Rainbow in NottinghamshireSometimes a story just clicks with you because it’s the right story at the right time, because it somehow reflects the things you’re going through in your own life. That’s the power of stories, of narratives, when they transcend entertainments and distractions and become an affecting mirror of your own experiences.

For me, The Rainbow is the right story right now. It’s beautiful and it’s honest, with less of the literary self-awareness of other novels of the time I like, such as those of Joyce or Woolf. Admittedly, I’m only about two-thirds of the way through, but unless it has a really bad final third, it’s shaping up to be one of my favourite books in a long while. Which surprises me, actually, because I didn’t previously rate D. H. Lawrence that highly, even if he is probably the most famous writer to have come from my home city.

I read Lady Chatterly’s Lover a few years ago, and I admired him for the frankness with which he described physical love-making (you’ll probably notice his influence in some of my more explicit work), but I found his writing style to often be quite blunt, almost crude, a little thrown-together. He has a tendency to repeat himself quite a lot as well, like he might use a word or a phrase and then you’ll see that word or phrase again half a page later, as if he can’t quite let go of it and wants to make sure you’ve noticed how good it is. He does that in The Rainbow too, sometimes to greater effect, sometimes to lesser.

He was a talented writer though, not as ambitious as my other early twentieth-century literary heroes perhaps, but talented nonetheless. The Rainbow, I feel, has both the broad strokes and the subtlety of a Turner painting, and when he starts describing the weather, and the way the characters experience it, like the sky pregnant with rain about to break as Tom Brangwen goes to visit Lydia Lensky to ask her to marry him, it is of a Turner painting that I am given a distinct impression.

I think, however, that if I had read it at another time, while I was at university perhaps, I would not have been so captivated by it. I would probably have read the first hundred-and-fifty or so pages, and then become bored with its apparent repetition as it moves down the successive generations of the Brangwen family and how each falls in love and marries. But I can appreciate it more now, now that, for the first time, I am living with my girlfriend, and living through the new and unfamiliar joys and challenges that brings, because, while in some ways The Rainbow is a love story, it is much more than that.

It’s not just a fall-in-love-and-live-happily-ever-after story, it’s about the way love grows up and brings a new awareness of oneself, how it makes your blood run hotter and brings you to a new life, how you relate to another person and how you mature with them as you live together and begin to know one another. It’s about how love and your regard for another person can be constantly shifting and altering, moving through subtle shades, and sometimes contradictory. Lawrence’s character, at least when they are young, are not living a static, easy life of marital bliss, they are constantly trying to understand each other, to re-evaluate themselves, struggling with their passions and their angers and their desires.

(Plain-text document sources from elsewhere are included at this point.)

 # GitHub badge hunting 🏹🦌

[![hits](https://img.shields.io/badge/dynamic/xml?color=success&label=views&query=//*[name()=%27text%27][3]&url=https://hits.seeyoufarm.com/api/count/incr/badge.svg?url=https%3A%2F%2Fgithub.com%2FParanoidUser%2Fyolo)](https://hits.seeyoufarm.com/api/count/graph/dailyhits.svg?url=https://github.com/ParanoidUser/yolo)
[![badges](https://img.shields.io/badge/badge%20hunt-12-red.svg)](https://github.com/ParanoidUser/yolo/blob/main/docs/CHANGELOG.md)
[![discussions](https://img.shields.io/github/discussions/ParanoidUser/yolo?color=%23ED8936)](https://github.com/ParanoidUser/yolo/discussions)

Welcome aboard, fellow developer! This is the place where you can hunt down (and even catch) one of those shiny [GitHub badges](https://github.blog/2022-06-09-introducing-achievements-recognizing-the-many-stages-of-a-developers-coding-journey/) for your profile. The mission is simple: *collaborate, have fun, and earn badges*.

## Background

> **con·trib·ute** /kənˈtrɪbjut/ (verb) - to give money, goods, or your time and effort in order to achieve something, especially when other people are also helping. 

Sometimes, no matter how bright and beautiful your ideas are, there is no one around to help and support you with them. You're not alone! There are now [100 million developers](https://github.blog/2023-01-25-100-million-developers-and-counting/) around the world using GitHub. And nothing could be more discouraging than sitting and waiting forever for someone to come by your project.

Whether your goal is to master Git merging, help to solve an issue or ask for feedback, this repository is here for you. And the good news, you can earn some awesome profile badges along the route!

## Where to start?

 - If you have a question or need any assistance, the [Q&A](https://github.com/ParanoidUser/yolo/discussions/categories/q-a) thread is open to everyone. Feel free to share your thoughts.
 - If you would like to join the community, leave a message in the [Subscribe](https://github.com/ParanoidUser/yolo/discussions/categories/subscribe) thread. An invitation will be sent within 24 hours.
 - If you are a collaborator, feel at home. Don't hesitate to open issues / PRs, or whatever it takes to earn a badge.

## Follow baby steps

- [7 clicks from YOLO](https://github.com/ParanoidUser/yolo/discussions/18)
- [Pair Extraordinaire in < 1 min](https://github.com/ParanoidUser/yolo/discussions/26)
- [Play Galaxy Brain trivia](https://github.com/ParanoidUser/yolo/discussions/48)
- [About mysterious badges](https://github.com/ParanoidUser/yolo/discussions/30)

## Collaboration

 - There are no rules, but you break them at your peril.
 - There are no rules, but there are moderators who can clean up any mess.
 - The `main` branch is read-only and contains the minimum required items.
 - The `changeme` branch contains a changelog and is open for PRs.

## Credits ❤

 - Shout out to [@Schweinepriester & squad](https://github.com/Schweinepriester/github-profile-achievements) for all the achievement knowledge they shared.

The effect of the characters’ experiences is all the greater because the reader watches the characters grown and mature, Tom from a young country farmer to an old land owner in the first generation, and Anna from a little girl to a mother of five in the second generation. I liked the way Tom was shaken by his first drunken sexual experience with a Nottingham prostitute, and the way it sobered and matured him, made him wiser and less happy-go-lucky, so that he was nervous and awkward when he first encountered the young widow Lydia Lensky. I liked the way, when they were first married, he would run away to the pub because he was almost frightened of how he could not understand his wife and her past life in Poland, though he loved her and they made love, and then how they gradually come to understand one another and their connection becomes deep and unbreakable.

I liked too how, when Will and Anna are first married and moved in together, though they passionately love each other, they also hurt each other without meaning to. How she would become so absorbed in sewing or some other work that she would forget to make the dinner for when Will returned, and then he would become angry, and then she would become angry and want to hurt him, and they would argue and then they would come together and be passionate again. I’m putting it bluntly, but Mr. Lawrence does it much more subtly. It seems honest and realistic the way he captures the shifting moods within a relationship, the way two people have to adjust to each other and can affect each other.

I actually found it disappointing, almost upsetting, to read when Will tried to cheat on Anna with a girl he sat next to at the theatre, because I empathised with the characters and wanted them to succeed. What actually happens though is that the girl rejects his advances and Will goes home to Anna and she asks him about where he’s been and he says he went to the theatre on his own and met nobody, and she can tell that he is keeping something from her, but then she decides that she doesn’t care, and when he realises that she is indifferent, it reignites his passion for her, and their marriage becomes stronger and more secure after that, even though it had started to sour.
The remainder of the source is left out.